Brief » Every line of the records below that holds the word "caption" belongs in the answer.

** Opening Given data block **

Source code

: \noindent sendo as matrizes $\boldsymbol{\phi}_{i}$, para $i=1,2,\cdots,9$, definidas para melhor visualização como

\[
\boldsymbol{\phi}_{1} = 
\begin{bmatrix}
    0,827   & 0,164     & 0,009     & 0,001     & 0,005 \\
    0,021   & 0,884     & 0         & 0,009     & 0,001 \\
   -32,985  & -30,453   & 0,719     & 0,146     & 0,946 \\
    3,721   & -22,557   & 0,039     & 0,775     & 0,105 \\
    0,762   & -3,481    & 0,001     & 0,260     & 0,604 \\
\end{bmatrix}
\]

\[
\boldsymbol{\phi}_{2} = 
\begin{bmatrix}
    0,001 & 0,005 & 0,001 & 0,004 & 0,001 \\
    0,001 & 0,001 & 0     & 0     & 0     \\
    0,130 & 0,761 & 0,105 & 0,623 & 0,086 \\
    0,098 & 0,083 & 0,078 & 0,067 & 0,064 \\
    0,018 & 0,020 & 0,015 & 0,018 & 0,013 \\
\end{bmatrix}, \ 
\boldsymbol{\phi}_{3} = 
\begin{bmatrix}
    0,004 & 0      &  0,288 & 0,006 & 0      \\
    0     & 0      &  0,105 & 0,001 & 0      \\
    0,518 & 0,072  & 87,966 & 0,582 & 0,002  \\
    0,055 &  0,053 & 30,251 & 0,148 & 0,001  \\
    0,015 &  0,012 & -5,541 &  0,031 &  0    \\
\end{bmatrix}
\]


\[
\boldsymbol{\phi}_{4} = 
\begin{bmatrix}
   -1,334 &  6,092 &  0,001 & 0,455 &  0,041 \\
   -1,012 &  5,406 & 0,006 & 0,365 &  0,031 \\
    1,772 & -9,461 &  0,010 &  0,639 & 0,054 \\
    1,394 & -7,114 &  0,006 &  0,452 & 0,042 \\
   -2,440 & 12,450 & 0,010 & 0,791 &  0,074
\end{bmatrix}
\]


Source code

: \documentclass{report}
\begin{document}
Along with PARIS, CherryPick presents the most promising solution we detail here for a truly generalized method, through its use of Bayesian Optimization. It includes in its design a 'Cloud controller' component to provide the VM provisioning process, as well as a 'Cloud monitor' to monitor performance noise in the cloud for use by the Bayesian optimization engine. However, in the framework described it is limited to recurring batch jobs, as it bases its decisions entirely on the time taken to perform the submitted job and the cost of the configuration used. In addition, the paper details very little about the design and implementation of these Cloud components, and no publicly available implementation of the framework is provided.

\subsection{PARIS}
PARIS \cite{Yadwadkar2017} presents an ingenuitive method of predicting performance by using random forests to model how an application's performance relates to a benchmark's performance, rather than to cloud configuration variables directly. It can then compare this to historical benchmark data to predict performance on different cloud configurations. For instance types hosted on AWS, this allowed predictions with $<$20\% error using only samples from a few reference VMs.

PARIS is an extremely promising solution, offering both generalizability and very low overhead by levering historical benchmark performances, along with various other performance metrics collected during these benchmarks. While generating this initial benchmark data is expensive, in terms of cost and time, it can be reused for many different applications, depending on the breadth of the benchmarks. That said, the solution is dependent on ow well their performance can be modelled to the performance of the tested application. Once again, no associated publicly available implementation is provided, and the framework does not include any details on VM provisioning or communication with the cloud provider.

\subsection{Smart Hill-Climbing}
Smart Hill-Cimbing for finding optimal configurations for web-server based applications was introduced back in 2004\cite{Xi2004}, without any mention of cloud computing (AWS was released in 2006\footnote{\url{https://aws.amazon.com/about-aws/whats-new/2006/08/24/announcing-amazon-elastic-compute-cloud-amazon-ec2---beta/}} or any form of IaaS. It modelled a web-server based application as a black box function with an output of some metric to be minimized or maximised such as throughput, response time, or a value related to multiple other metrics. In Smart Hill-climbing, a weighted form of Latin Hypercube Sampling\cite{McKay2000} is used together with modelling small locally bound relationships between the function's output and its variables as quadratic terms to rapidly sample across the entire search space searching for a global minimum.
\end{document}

** Closing Given data block **
** Opening Given data block **

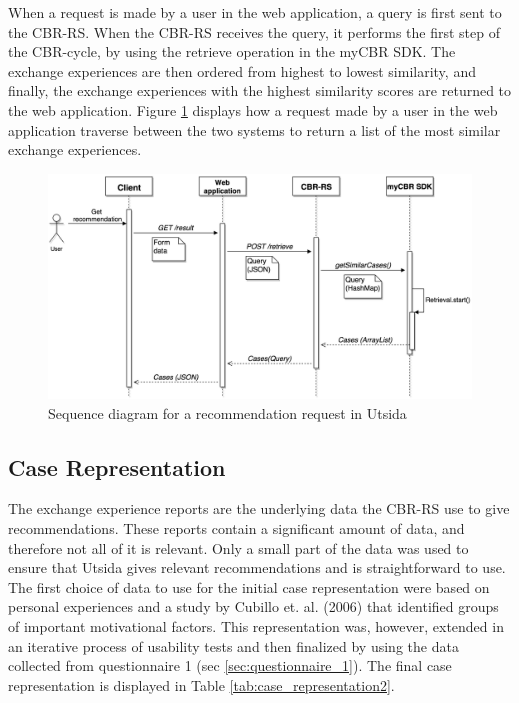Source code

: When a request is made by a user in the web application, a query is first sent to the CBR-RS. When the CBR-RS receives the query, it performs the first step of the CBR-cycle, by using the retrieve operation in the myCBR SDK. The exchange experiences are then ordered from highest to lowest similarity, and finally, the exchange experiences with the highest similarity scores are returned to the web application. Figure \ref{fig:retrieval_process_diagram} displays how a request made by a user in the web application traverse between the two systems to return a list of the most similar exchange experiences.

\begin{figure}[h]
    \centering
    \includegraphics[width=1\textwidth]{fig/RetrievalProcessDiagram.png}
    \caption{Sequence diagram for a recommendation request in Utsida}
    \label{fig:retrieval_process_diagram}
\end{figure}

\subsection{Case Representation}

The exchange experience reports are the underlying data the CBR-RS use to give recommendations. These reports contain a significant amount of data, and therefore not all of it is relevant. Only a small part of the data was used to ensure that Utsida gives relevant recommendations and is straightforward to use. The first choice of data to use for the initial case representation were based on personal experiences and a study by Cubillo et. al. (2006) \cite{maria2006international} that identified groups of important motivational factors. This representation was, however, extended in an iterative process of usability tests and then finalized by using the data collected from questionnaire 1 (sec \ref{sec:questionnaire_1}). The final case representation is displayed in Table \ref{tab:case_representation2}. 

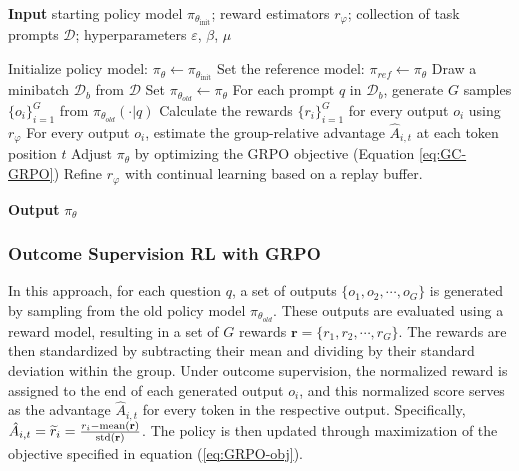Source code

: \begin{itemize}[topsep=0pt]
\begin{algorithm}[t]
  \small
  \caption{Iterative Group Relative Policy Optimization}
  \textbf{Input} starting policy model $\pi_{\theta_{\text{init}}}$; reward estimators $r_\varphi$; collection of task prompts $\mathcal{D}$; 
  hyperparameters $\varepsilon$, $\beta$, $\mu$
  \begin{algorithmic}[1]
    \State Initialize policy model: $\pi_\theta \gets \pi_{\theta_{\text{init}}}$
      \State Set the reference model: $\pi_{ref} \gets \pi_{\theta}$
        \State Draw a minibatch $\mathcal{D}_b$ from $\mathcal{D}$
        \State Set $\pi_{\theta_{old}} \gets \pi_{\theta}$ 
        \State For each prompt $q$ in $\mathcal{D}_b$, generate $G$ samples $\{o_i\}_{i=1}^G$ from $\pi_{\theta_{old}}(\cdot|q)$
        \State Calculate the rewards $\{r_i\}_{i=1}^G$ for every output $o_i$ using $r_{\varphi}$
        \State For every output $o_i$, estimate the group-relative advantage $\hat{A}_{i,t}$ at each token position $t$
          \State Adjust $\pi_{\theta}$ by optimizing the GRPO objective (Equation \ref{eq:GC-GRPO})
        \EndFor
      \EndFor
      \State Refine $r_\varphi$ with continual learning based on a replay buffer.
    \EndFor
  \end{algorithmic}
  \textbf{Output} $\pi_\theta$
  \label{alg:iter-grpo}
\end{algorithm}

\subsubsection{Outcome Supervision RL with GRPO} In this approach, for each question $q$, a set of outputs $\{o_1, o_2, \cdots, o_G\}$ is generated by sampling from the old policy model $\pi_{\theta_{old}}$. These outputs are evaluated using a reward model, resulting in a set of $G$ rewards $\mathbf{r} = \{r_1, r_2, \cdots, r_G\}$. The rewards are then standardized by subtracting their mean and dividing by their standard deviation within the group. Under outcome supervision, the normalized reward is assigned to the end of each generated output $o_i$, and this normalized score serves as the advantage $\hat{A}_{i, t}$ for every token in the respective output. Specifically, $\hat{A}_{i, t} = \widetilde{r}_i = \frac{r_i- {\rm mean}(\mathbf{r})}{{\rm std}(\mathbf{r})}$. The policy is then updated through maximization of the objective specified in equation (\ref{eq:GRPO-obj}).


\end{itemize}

** Closing Given data block **

Written solution »
    \caption{Sequence diagram for a recommendation request in Utsida}
  \caption{Iterative Group Relative Policy Optimization}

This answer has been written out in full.